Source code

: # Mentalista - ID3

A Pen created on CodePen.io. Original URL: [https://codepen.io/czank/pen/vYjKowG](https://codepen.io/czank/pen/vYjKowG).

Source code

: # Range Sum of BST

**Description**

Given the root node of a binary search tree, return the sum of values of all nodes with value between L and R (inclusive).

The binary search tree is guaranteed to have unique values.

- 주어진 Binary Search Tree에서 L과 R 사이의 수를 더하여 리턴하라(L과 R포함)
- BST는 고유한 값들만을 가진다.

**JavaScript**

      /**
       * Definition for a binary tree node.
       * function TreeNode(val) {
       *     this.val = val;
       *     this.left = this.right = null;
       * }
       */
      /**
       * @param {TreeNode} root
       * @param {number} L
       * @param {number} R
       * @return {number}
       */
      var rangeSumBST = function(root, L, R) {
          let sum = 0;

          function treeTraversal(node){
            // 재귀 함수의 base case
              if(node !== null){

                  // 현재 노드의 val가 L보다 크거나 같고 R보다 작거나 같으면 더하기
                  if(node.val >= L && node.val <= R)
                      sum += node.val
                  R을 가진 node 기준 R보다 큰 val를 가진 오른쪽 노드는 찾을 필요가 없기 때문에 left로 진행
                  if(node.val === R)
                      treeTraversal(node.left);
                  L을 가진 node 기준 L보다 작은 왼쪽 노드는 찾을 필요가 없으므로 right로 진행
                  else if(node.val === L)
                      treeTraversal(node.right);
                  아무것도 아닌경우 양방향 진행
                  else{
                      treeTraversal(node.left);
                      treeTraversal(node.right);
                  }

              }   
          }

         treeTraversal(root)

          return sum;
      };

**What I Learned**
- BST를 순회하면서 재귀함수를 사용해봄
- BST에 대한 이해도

════════

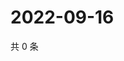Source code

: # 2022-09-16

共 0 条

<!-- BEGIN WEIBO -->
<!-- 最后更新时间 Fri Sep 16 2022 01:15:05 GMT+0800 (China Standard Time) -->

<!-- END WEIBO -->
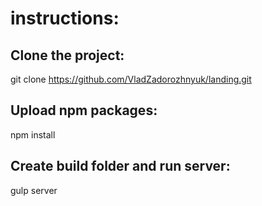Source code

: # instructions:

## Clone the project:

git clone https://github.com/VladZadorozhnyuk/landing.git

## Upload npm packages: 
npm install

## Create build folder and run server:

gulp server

════════

WHAT THE TASK REQUIRES: The response consists of the lines above that contain "number".

COMPLETED EXERCISE:
       * @param {number} L
       * @param {number} R
       * @return {number}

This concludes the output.